This guidance isn't necessarily specific to Talis Elevate usage in it's entirety but is good practice when utilising any new approach or technology in your teaching. This advice is based on working with academics and students across multiple disciplines, and the observations we / users have made on what drives effective and successful use.
Setting the scene for your students
One of the important elements of using any new piece of learning technology is ensuring your students know how to use it in practical applications, and what you expect from the usage. This is important so your students know how you expect them to engage, what you will do with their engagement, how you will respond, and how this will impact both their learning and your teaching.
By setting out the mechanisms for collaboration or support you will provide, you can ensure your cohort all know how to engage, use the various elements of Talis Elevate, and can fully utilise the platform.
For example, encouraging your students to comment on elements of lecture notes they don’t understand or would like more information on, if necessary using Anonymous Commenting, gives even the silent majority the ability to ask for assistance. Taking this feedback and adding more information to the VLE shows you are reacting to their requests, thus encouraging further interaction.
This is important to state at the beginning of the module, so is perceived as standard practise from the outset of the module / course.
- Share an overview with your students of using Talis Elevate, and how functionally they can make use of it. We’ve included a guide for students to document with you which you are free to amend.
- Get them to try out the system on a practice document, or build a basic (not necessarily related to the module) task at the start of the module, so students know how to interact with content on Talis Elevate. Good practice here is to frame an activity around something like the study guide / module guide. Ask students to comment on what they hope to achieve on this module, or ask questions about the assessment activity.

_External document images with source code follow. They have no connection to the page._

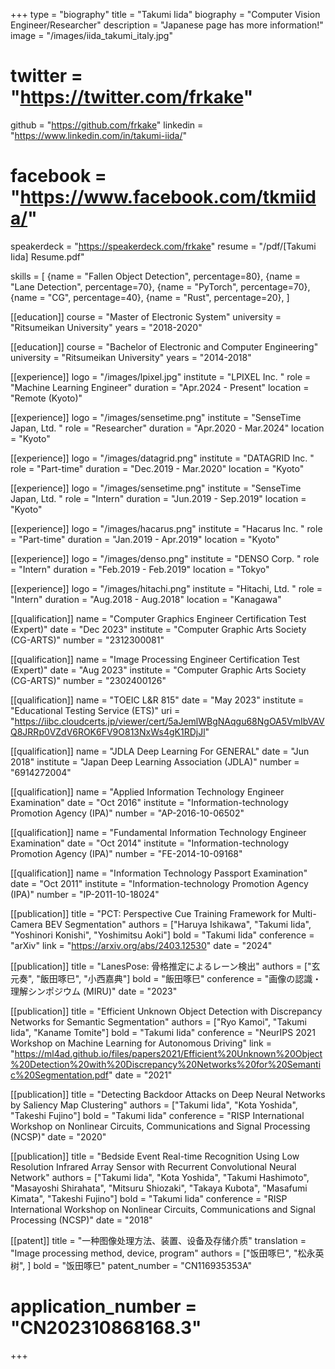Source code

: +++
type = "biography"
title = "Takumi Iida"
biography = "Computer Vision Engineer/Researcher"
description = "Japanese page has more information!"
image = "/images/iida_takumi_italy.jpg"
# twitter = "https://twitter.com/frkake"
github = "https://github.com/frkake"
linkedin = "https://www.linkedin.com/in/takumi-iida/"
# facebook = "https://www.facebook.com/tkmiida/"
speakerdeck = "https://speakerdeck.com/frkake"
resume = "/pdf/[Takumi Iida] Resume.pdf"

skills = [
    {name = "Fallen Object Detection", percentage=80},
    {name = "Lane Detection", percentage=70},
    {name = "PyTorch", percentage=70},
    {name = "CG", percentage=40},
    {name = "Rust", percentage=20},
]

[[education]]
course = "Master of Electronic System"
university = "Ritsumeikan University"
years = "2018-2020"

[[education]]
course = "Bachelor of Electronic and Computer Engineering"
university = "Ritsumeikan University"
years = "2014-2018"

[[experience]]
logo = "/images/lpixel.jpg"
institute = "LPIXEL Inc. "
role = "Machine Learning Engineer"
duration = "Apr.2024 - Present"
location = "Remote (Kyoto)"

[[experience]]
logo = "/images/sensetime.png"
institute = "SenseTime Japan, Ltd. "
role = "Researcher"
duration = "Apr.2020 - Mar.2024"
location = "Kyoto"

[[experience]]
logo = "/images/datagrid.png"
institute = "DATAGRID Inc. "
role = "Part-time"
duration = "Dec.2019 - Mar.2020"
location = "Kyoto"

[[experience]]
logo = "/images/sensetime.png"
institute = "SenseTime Japan, Ltd. "
role = "Intern"
duration = "Jun.2019 - Sep.2019"
location = "Kyoto"

[[experience]]
logo = "/images/hacarus.png"
institute = "Hacarus Inc. "
role = "Part-time"
duration = "Jan.2019 - Apr.2019"
location = "Kyoto"

[[experience]]
logo = "/images/denso.png"
institute = "DENSO Corp. "
role = "Intern"
duration = "Feb.2019 - Feb.2019"
location = "Tokyo"

[[experience]]
logo = "/images/hitachi.png"
institute = "Hitachi, Ltd. "
role = "Intern"
duration = "Aug.2018 - Aug.2018"
location = "Kanagawa"

[[qualification]]
name = "Computer Graphics Engineer Certification Test (Expert)"
date = "Dec 2023"
institute = "Computer Graphic Arts Society (CG-ARTS)"
number = "2312300081"

[[qualification]]
name = "Image Processing Engineer Certification Test (Expert)"
date = "Aug 2023"
institute = "Computer Graphic Arts Society (CG-ARTS)"
number = "2302400126"

[[qualification]]
name = "TOEIC L&R 815"
date = "May 2023"
institute = "Educational Testing Service (ETS)"
uri = "https://iibc.cloudcerts.jp/viewer/cert/5aJemlWBgNAqgu68NgOA5VmIbVAVQ8JRRp0VZdV6ROK6FV9O813NxWs4gK1RDjJl"

[[qualification]]
name = "JDLA Deep Learning For GENERAL"
date = "Jun 2018"
institute = "Japan Deep Learning Association (JDLA)"
number = "6914272004"

[[qualification]]
name = "Applied Information Technology Engineer Examination"
date = "Oct 2016"
institute = "Information-technology Promotion Agency (IPA)"
number = "AP-2016-10-06502"

[[qualification]]
name = "Fundamental Information Technology Engineer Examination"
date = "Oct 2014"
institute = "Information-technology Promotion Agency (IPA)"
number = "FE-2014-10-09168"

[[qualification]]
name = "Information Technology Passport Examination"
date = "Oct 2011"
institute = "Information-technology Promotion Agency (IPA)"
number = "IP-2011-10-18024"

[[publication]]
title = "PCT: Perspective Cue Training Framework for Multi-Camera BEV Segmentation"
authors = ["Haruya Ishikawa", "Takumi Iida", "Yoshinori Konishi", "Yoshimitsu Aoki"]
bold = "Takumi Iida"
conference = "arXiv"
link = "https://arxiv.org/abs/2403.12530"
date = "2024"

[[publication]]
title = "LanesPose: 骨格推定によるレーン検出"
authors = ["玄元奏", "飯田啄巳", "小西嘉典"]
bold = "飯田啄巳"
conference = "画像の認識・理解シンポジウム (MIRU)"
date = "2023"

[[publication]]
title = "Efficient Unknown Object Detection with Discrepancy Networks for Semantic Segmentation"
authors = ["Ryo Kamoi", "Takumi Iida", "Kaname Tomite"]
bold = "Takumi Iida"
conference = "NeurIPS 2021 Workshop on Machine Learning for Autonomous Driving"
link = "https://ml4ad.github.io/files/papers2021/Efficient%20Unknown%20Object%20Detection%20with%20Discrepancy%20Networks%20for%20Semantic%20Segmentation.pdf"
date = "2021"

[[publication]]
title = "Detecting Backdoor Attacks on Deep Neural Networks by Saliency Map Clustering"
authors = ["Takumi Iida", "Kota Yoshida", "Takeshi Fujino"]
bold = "Takumi Iida"
conference = "RISP International Workshop on Nonlinear Circuits, Communications and Signal Processing (NCSP)"
date = "2020"

[[publication]]
title = "Bedside Event Real-time Recognition Using Low Resolution Infrared Array Sensor with Recurrent Convolutional Neural Network"
authors = ["Takumi Iida", "Kota Yoshida", "Takumi Hashimoto", "Masayoshi Shirahata", "Mitsuru Shiozaki", "Takaya Kubota", "Masafumi Kimata", "Takeshi Fujino"]
bold = "Takumi Iida"
conference = "RISP International Workshop on Nonlinear Circuits, Communications and Signal Processing (NCSP)"
date = "2018"

[[patent]]
title = "一种图像处理方法、装置、设备及存储介质"
translation = "Image processing method, device, program"
authors = ["饭田啄巳", "松永英树", ]
bold = "饭田啄巳"
patent_number = "CN116935353A"
# application_number = "CN202310868168.3"
+++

- Consider using this approach on media as well.
- Encourage your students to ask questions about resources throughout the module. If they don’t want to do this and show their name, remind them they can use the Anonymous Commenting feature.
- Promote this as a community activity. Remind your cohort there’s no such thing as a stupid question, and other students in the cohort will likely be wanting to ask the same question. Other students can feedback to help each other out.
Building a digital community of practice
Following on from the above point, we’ve found that a key part of the process here relates to building the community of practice in your course. You will often find a number of students are unwilling to speak up unless they can see the benefit clearly (see below), their contribution is part of the assessed activity, or is formed into some kind of task. However, we have found that setting out expectations around engagement, constructive debate, collaboration and inclusivity can really improve the level of activity you see across your cohort.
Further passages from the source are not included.